The model was trained on a dataset of **8,153 patient-reported drug experience narratives** 
sourced from drug review platforms. Labels indicate ADR severity:

- `0` — Non-severe adverse drug reaction
- `1` — Severe adverse drug reaction

**Class distribution:** 53.4% severe · 46.6% non-severe (near-balanced)

## Training Configuration

```python
# Key hyperparameters
learning_rate         = 2e-5
optimizer             = "adafactor"
batch_size            = 16  # effective 64 with gradient accumulation
gradient_accumulation = 4
epochs                = 8   # with early stopping (patience=3)
warmup_ratio          = 0.1
lr_scheduler          = "cosine"
weight_decay          = 0.01
max_seq_length        = 256
fp16                  = False  # DeBERTa-v3 incompatibility
cv_folds              = 5
```

## Evaluation Results

| Metric | Score |
|---|---|
| **Kaggle F1 (ensemble)** | **0.92720** |
| Kaggle F1 (single model) | 0.91544 |
| Validation F1 (macro) | 0.9050 |
| Validation accuracy | 94.4% |

## How to Use

```python
from transformers import AutoTokenizer, AutoModelForSequenceClassification
import torch
from scipy.special import softmax

model_id  = "Izziemirg/medsentinel-adr-deberta"
tokenizer = AutoTokenizer.from_pretrained(model_id)
model     = AutoModelForSequenceClassification.from_pretrained(model_id)
model.eval()

def classify_adr(text):
    inputs = tokenizer(
        text,
        return_tensors="pt",
        truncation=True,
        max_length=256,
        padding=True
    )
    with torch.no_grad():
        logits = model(**inputs).logits.numpy()
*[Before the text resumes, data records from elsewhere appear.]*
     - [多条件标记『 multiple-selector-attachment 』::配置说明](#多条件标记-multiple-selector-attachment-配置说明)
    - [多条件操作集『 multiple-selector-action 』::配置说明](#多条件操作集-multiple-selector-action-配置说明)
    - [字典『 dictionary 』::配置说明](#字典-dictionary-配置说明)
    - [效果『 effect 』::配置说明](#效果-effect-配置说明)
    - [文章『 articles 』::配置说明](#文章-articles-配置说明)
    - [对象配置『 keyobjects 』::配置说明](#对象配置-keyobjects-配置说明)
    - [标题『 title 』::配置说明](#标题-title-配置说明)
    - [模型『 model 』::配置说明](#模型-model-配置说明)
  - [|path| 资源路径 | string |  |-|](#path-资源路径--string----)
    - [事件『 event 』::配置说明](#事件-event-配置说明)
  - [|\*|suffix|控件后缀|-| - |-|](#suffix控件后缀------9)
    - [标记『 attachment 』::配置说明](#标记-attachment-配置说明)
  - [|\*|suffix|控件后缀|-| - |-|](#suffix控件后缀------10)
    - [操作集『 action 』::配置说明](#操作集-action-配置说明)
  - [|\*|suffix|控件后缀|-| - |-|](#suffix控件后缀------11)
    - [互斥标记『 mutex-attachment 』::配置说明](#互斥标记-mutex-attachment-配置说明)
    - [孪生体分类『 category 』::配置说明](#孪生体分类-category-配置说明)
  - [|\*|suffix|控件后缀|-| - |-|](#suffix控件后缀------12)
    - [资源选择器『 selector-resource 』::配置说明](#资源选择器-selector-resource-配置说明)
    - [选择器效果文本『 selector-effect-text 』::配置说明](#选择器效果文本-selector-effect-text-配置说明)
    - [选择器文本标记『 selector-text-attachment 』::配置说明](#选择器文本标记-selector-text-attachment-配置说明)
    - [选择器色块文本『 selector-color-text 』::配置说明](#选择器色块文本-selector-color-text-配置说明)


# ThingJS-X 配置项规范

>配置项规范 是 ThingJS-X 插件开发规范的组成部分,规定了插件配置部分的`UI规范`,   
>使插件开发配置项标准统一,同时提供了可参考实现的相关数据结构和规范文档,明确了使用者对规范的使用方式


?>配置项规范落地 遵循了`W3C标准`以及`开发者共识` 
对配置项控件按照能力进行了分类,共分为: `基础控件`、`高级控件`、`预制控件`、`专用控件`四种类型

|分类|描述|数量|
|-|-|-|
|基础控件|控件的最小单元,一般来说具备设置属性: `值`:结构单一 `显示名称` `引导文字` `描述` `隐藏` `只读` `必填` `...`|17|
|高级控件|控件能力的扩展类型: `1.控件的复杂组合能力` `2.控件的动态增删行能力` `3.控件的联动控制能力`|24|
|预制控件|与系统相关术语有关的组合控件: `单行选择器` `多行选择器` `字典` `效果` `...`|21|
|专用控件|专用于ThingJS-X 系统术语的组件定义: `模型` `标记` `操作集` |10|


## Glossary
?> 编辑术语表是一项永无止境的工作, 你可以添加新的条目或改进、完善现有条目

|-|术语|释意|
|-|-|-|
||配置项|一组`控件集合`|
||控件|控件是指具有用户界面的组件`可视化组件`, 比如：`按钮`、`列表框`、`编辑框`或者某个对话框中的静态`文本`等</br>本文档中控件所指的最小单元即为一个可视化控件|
    probs    = softmax(logits, axis=-1)[0]
    label    = "Severe" if probs[1] > 0.5 else "Non-Severe"
    return {"label": label, "confidence": round(float(probs.max()), 4)}

# Example
text = "I experienced severe insomnia, heart palpitations, and extreme anxiety 
        after taking this medication for two weeks."
print(classify_adr(text))
# {'label': 'Severe', 'confidence': 0.9731}
```

## Limitations

- Trained on English-language patient-reported text only
- Performance may degrade on formal clinical notes (different register than training data)
- Mixed-sentiment texts (severe symptoms but positive drug efficacy) remain a known 
  edge case — the model may under-predict severity in these cases
- Not validated on real-world clinical deployment data

## Citation

If you use this model in your research, please cite:

```bibtex
@misc{mirghani2025medsentinel,
  title        = {MedSentinel: ADR Severity Classification with DeBERTa-v3},
  author       = {Mirghani, Izzie},
  year         = {2026},
  howpublished = {HuggingFace Hub},
  url          = {https://huggingface.co/Izziemirg/medsentinel-adr-deberta}
}
```

## Developed By

**Izzie Mirghani** MS Business Analytics, UVA Darden  
Part of the **MedSentinel ADR Intelligence Platform** project.